No degree is required through my school, KITAS no problem without a degree

----------


## fridgemagnet

Thanks for the information.
Qualificationswise, I have a maths single subject degree, and a TEFL - that's all.
My age may be a problem, as I'm 64 now - though active & in good health - I like surfing, for example, and spend time in Bali each year  (That's where I met the live-in girlfriend).
Seeing as I much prefer Nasi campur to Grapaw khai daow, Indonesia is very attractive. 
Can you find jobs online? Any good websites for Indonesia teaching jobs?

----------


## kingwilly

Ya might find a bit of info on www.livinginindonesianforum.com or dave's ESL cafe, but really, for those sort of jobs you need to be on the ground there. Online just doesn't cut it.

In the bigger international schools you cannot get a job once over 60... However, teaching English jobs seem to be different. 

Good luck.

----------


## The Ghost Of The Moog

> Originally Posted by The_Ghost_Of_The_Moog
> 
> 
> I'm planning a trip to Rinca/Komodo. 
> 
> Any advice for that expedition please!?
> 
> 
> Sailing and diving, they're pretty much all inclusive, not much to organise other than turn up.


Would that be turning up in Labuanbajo, Lombok or Bali though?

----------


## kingwilly

Are you talking about a liveaboard diving trip, or a liveaboard sailing trip, in which case you organise it before you leave, if not, then my mistake.

----------


## The Ghost Of The Moog

> Are you talking about a liveaboard diving trip, or a liveaboard sailing trip, in which case you organise it before you leave, if not, then my mistake.

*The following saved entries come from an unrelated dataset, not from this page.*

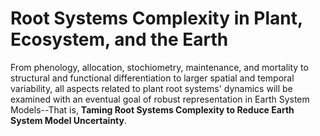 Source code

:# Root Systems Complexity in Plant, Ecosystem, and the Earth
From phenology, allocation, stochiometry, maintenance, and mortality to structural and functional differentiation to larger spatial and temporal variability, all aspects related to plant root systems' dynamics will be examined with an eventual goal of robust representation in Earth System Models--That is, **Taming Root Systems Complexity to Reduce Earth System Model Uncertainty**.
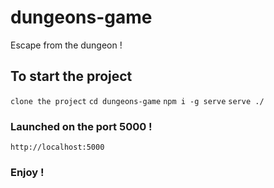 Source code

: # dungeons-game
Escape from the dungeon !


## To start the project
`clone the project`
`cd dungeons-game`
`npm i -g serve`
`serve ./`


### Launched on the port 5000 !
`http://localhost:5000`


### Enjoy !
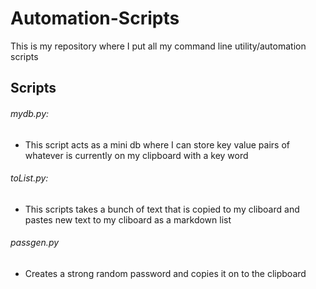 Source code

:# Automation-Scripts

This is my repository where I put all my command line utility/automation scripts

## Scripts
###### mydb.py:
- This script acts as a mini db where I can store key value pairs of whatever is currently on my clipboard with a key word

###### toList.py:
- This scripts takes a bunch of text that is copied to my cliboard and pastes new text to my cliboard as a markdown list

###### passgen.py
- Creates a strong random password and copies it on to the clipboard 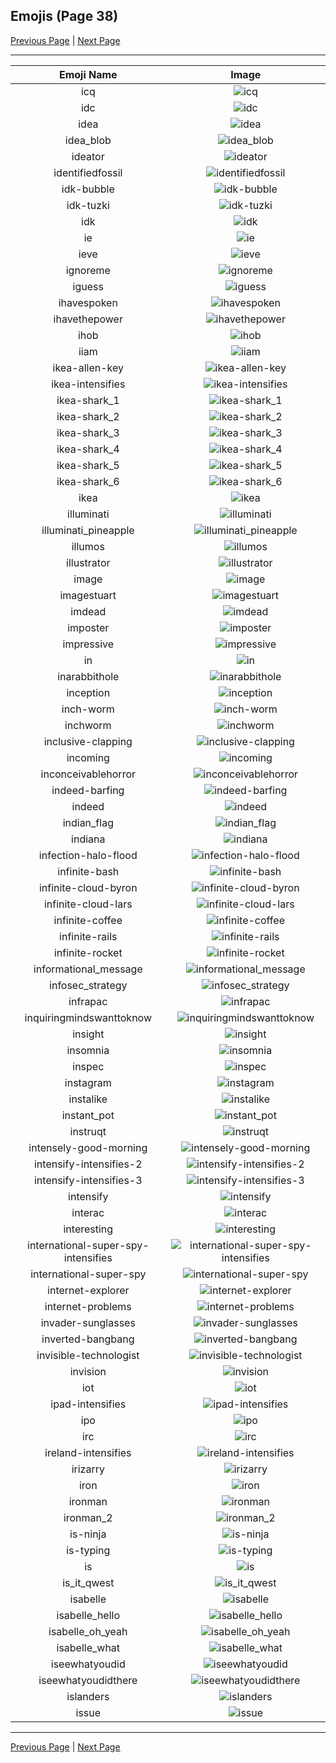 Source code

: 
  ## Emojis (Page 38)

  [Previous Page](/docs/hashicorp/page-h-0037.md)
   | [Next Page](/docs/hashicorp/page-i-0039.md)

  <hr />

  |Emoji Name|Image|
  | :-: | :-: |
  |icq| ![icq](/emojis/hashicorp/icq.png)|
  |idc| ![idc](/emojis/hashicorp/idc.png)|
  |idea| ![idea](/emojis/hashicorp/idea.png)|
  |idea_blob| ![idea_blob](/emojis/hashicorp/idea_blob.png)|
  |ideator| ![ideator](/emojis/hashicorp/ideator.png)|
  |identifiedfossil| ![identifiedfossil](/emojis/hashicorp/identifiedfossil.png)|
  |idk-bubble| ![idk-bubble](/emojis/hashicorp/idk-bubble.gif)|
  |idk-tuzki| ![idk-tuzki](/emojis/hashicorp/idk-tuzki.gif)|
  |idk| ![idk](/emojis/hashicorp/idk.png)|
  |ie| ![ie](/emojis/hashicorp/ie.png)|
  |ieve| ![ieve](/emojis/hashicorp/ieve.png)|
  |ignoreme| ![ignoreme](/emojis/hashicorp/ignoreme.jpg)|
  |iguess| ![iguess](/emojis/hashicorp/iguess.png)|
  |ihavespoken| ![ihavespoken](/emojis/hashicorp/ihavespoken.jpg)|
  |ihavethepower| ![ihavethepower](/emojis/hashicorp/ihavethepower.gif)|
  |ihob| ![ihob](/emojis/hashicorp/ihob.png)|
  |iiam| ![iiam](/emojis/hashicorp/iiam.gif)|
  |ikea-allen-key| ![ikea-allen-key](/emojis/hashicorp/ikea-allen-key.png)|
  |ikea-intensifies| ![ikea-intensifies](/emojis/hashicorp/ikea-intensifies.gif)|
  |ikea-shark_1| ![ikea-shark_1](/emojis/hashicorp/ikea-shark_1.png)|
  |ikea-shark_2| ![ikea-shark_2](/emojis/hashicorp/ikea-shark_2.png)|
  |ikea-shark_3| ![ikea-shark_3](/emojis/hashicorp/ikea-shark_3.png)|
  |ikea-shark_4| ![ikea-shark_4](/emojis/hashicorp/ikea-shark_4.png)|
  |ikea-shark_5| ![ikea-shark_5](/emojis/hashicorp/ikea-shark_5.png)|
  |ikea-shark_6| ![ikea-shark_6](/emojis/hashicorp/ikea-shark_6.png)|
  |ikea| ![ikea](/emojis/hashicorp/ikea.png)|
  |illuminati| ![illuminati](/emojis/hashicorp/illuminati.png)|
  |illuminati_pineapple| ![illuminati_pineapple](/emojis/hashicorp/illuminati_pineapple.png)|
  |illumos| ![illumos](/emojis/hashicorp/illumos.png)|
  |illustrator| ![illustrator](/emojis/hashicorp/illustrator.png)|
  |image| ![image](/emojis/hashicorp/image.png)|
  |imagestuart| ![imagestuart](/emojis/hashicorp/imagestuart.png)|
  |imdead| ![imdead](/emojis/hashicorp/imdead.png)|
  |imposter| ![imposter](/emojis/hashicorp/imposter.png)|
  |impressive| ![impressive](/emojis/hashicorp/impressive.jpg)|
  |in| ![in](/emojis/hashicorp/in.png)|
  |inarabbithole| ![inarabbithole](/emojis/hashicorp/inarabbithole.jpg)|
  |inception| ![inception](/emojis/hashicorp/inception.gif)|
  |inch-worm| ![inch-worm](/emojis/hashicorp/inch-worm.png)|
  |inchworm| ![inchworm](/emojis/hashicorp/inchworm.png)|
  |inclusive-clapping| ![inclusive-clapping](/emojis/hashicorp/inclusive-clapping.gif)|
  |incoming| ![incoming](/emojis/hashicorp/incoming.png)|
  |inconceivablehorror| ![inconceivablehorror](/emojis/hashicorp/inconceivablehorror.png)|
  |indeed-barfing| ![indeed-barfing](/emojis/hashicorp/indeed-barfing.png)|
  |indeed| ![indeed](/emojis/hashicorp/indeed.png)|
  |indian_flag| ![indian_flag](/emojis/hashicorp/indian_flag.png)|
  |indiana| ![indiana](/emojis/hashicorp/indiana.gif)|
  |infection-halo-flood| ![infection-halo-flood](/emojis/hashicorp/infection-halo-flood.png)|
  |infinite-bash| ![infinite-bash](/emojis/hashicorp/infinite-bash.gif)|
  |infinite-cloud-byron| ![infinite-cloud-byron](/emojis/hashicorp/infinite-cloud-byron.gif)|
  |infinite-cloud-lars| ![infinite-cloud-lars](/emojis/hashicorp/infinite-cloud-lars.gif)|
  |infinite-coffee| ![infinite-coffee](/emojis/hashicorp/infinite-coffee.gif)|
  |infinite-rails| ![infinite-rails](/emojis/hashicorp/infinite-rails.gif)|
  |infinite-rocket| ![infinite-rocket](/emojis/hashicorp/infinite-rocket.gif)|
  |informational_message| ![informational_message](/emojis/hashicorp/informational_message.png)|
  |infosec_strategy| ![infosec_strategy](/emojis/hashicorp/infosec_strategy.png)|
  |infrapac| ![infrapac](/emojis/hashicorp/infrapac.png)|
  |inquiringmindswanttoknow| ![inquiringmindswanttoknow](/emojis/hashicorp/inquiringmindswanttoknow.png)|
  |insight| ![insight](/emojis/hashicorp/insight.jpg)|
  |insomnia| ![insomnia](/emojis/hashicorp/insomnia.gif)|
  |inspec| ![inspec](/emojis/hashicorp/inspec.jpg)|
  |instagram| ![instagram](/emojis/hashicorp/instagram.png)|
  |instalike| ![instalike](/emojis/hashicorp/instalike.jpg)|
  |instant_pot| ![instant_pot](/emojis/hashicorp/instant_pot.png)|
  |instruqt| ![instruqt](/emojis/hashicorp/instruqt.png)|
  |intensely-good-morning| ![intensely-good-morning](/emojis/hashicorp/intensely-good-morning.gif)|
  |intensify-intensifies-2| ![intensify-intensifies-2](/emojis/hashicorp/intensify-intensifies-2.gif)|
  |intensify-intensifies-3| ![intensify-intensifies-3](/emojis/hashicorp/intensify-intensifies-3.gif)|
  |intensify| ![intensify](/emojis/hashicorp/intensify.png)|
  |interac| ![interac](/emojis/hashicorp/interac.png)|
  |interesting| ![interesting](/emojis/hashicorp/interesting.png)|
  |international-super-spy-intensifies| ![international-super-spy-intensifies](/emojis/hashicorp/international-super-spy-intensifies.gif)|
  |international-super-spy| ![international-super-spy](/emojis/hashicorp/international-super-spy.png)|
  |internet-explorer| ![internet-explorer](/emojis/hashicorp/internet-explorer.gif)|
  |internet-problems| ![internet-problems](/emojis/hashicorp/internet-problems.png)|
  |invader-sunglasses| ![invader-sunglasses](/emojis/hashicorp/invader-sunglasses.png)|
  |inverted-bangbang| ![inverted-bangbang](/emojis/hashicorp/inverted-bangbang.png)|
  |invisible-technologist| ![invisible-technologist](/emojis/hashicorp/invisible-technologist.png)|
  |invision| ![invision](/emojis/hashicorp/invision.png)|
  |iot| ![iot](/emojis/hashicorp/iot.png)|
  |ipad-intensifies| ![ipad-intensifies](/emojis/hashicorp/ipad-intensifies.gif)|
  |ipo| ![ipo](/emojis/hashicorp/ipo.png)|
  |irc| ![irc](/emojis/hashicorp/irc.png)|
  |ireland-intensifies| ![ireland-intensifies](/emojis/hashicorp/ireland-intensifies.gif)|
  |irizarry| ![irizarry](/emojis/hashicorp/irizarry.jpg)|
  |iron| ![iron](/emojis/hashicorp/iron.png)|
  |ironman| ![ironman](/emojis/hashicorp/ironman.gif)|
  |ironman_2| ![ironman_2](/emojis/hashicorp/ironman_2.gif)|
  |is-ninja| ![is-ninja](/emojis/hashicorp/is-ninja.png)|
  |is-typing| ![is-typing](/emojis/hashicorp/is-typing.gif)|
  |is| ![is](/emojis/hashicorp/is.png)|
  |is_it_qwest| ![is_it_qwest](/emojis/hashicorp/is_it_qwest.png)|
  |isabelle| ![isabelle](/emojis/hashicorp/isabelle.png)|
  |isabelle_hello| ![isabelle_hello](/emojis/hashicorp/isabelle_hello.png)|
  |isabelle_oh_yeah| ![isabelle_oh_yeah](/emojis/hashicorp/isabelle_oh_yeah.png)|
  |isabelle_what| ![isabelle_what](/emojis/hashicorp/isabelle_what.png)|
  |iseewhatyoudid| ![iseewhatyoudid](/emojis/hashicorp/iseewhatyoudid.jpg)|
  |iseewhatyoudidthere| ![iseewhatyoudidthere](/emojis/hashicorp/iseewhatyoudidthere.png)|
  |islanders| ![islanders](/emojis/hashicorp/islanders.png)|
  |issue| ![issue](/emojis/hashicorp/issue.png)|

  <hr/>
  
  [Previous Page](/docs/hashicorp/page-h-0037.md)
   | [Next Page](/docs/hashicorp/page-i-0039.md)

Not diving. It would either be sailing, or just go and stay nearby (on land) and visit the islands.

----------


## kingwilly

Ok, I know you can organise boats to get to Komodo from Bali, or 3-4 day packages including accommodation. Other than that, not sure, but I would think you'd be right.

----------


## darkrelic

> Thanks for the information.
> Qualificationswise, I have a maths single subject degree, and a TEFL - that's all.
> My age may be a problem, as I'm 64 now - though active & in good health - I like surfing, for example, and spend time in Bali each year  (That's where I met the live-in girlfriend).
> Seeing as I much prefer Nasi campur to Grapaw khai daow, Indonesia is very attractive. 
> Can you find jobs online? Any good websites for Indonesia teaching jobs?


Give me an idea of where you want to work mate, don't worry about your age as it might work for you not against you, I only teach corporate language to some of the largest companies in Indonesia and they have a lot more respect for you if your older and have plenty of life experience, if your looking to work in Surabaya then let me know, maybe we can have a chat on the phone about your options mate

----------